Pictures paired with source code
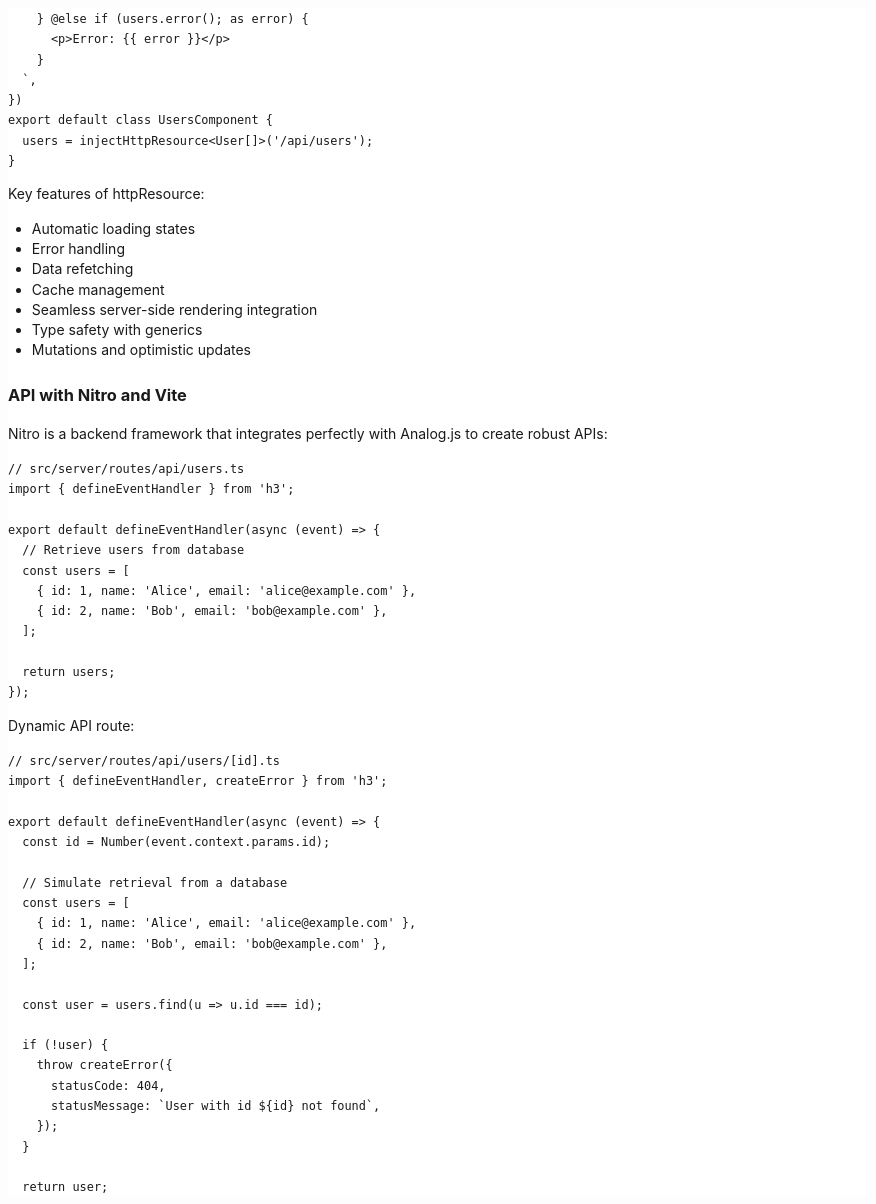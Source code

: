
 ```tsx
    } @else if (users.error(); as error) {
      <p>Error: {{ error }}</p>
    }
  `,
})
export default class UsersComponent {
  users = injectHttpResource<User[]>('/api/users');
}

```

Key features of httpResource:

- Automatic loading states
- Error handling
- Data refetching
- Cache management
- Seamless server-side rendering integration
- Type safety with generics
- Mutations and optimistic updates

### API with Nitro and Vite

Nitro is a backend framework that integrates perfectly with Analog.js to create robust APIs:

```tsx
// src/server/routes/api/users.ts
import { defineEventHandler } from 'h3';

export default defineEventHandler(async (event) => {
  // Retrieve users from database
  const users = [
    { id: 1, name: 'Alice', email: 'alice@example.com' },
    { id: 2, name: 'Bob', email: 'bob@example.com' },
  ];

  return users;
});

```

Dynamic API route:

```tsx
// src/server/routes/api/users/[id].ts
import { defineEventHandler, createError } from 'h3';

export default defineEventHandler(async (event) => {
  const id = Number(event.context.params.id);

  // Simulate retrieval from a database
  const users = [
    { id: 1, name: 'Alice', email: 'alice@example.com' },
    { id: 2, name: 'Bob', email: 'bob@example.com' },
  ];

  const user = users.find(u => u.id === id);

  if (!user) {
    throw createError({
      statusCode: 404,
      statusMessage: `User with id ${id} not found`,
    });
  }

  return user;
```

» **TASK TO COMPLETE**
In the data above, find the line with "- Error handling" and the line with "### API with Nitro and Vite". Retype both, plus every line between them, exactly.

» **RESULT OF THIS EXERCISE**
- Error handling
- Data refetching
- Cache management
- Seamless server-side rendering integration
- Type safety with generics
- Mutations and optimistic updates

### API with Nitro and Vite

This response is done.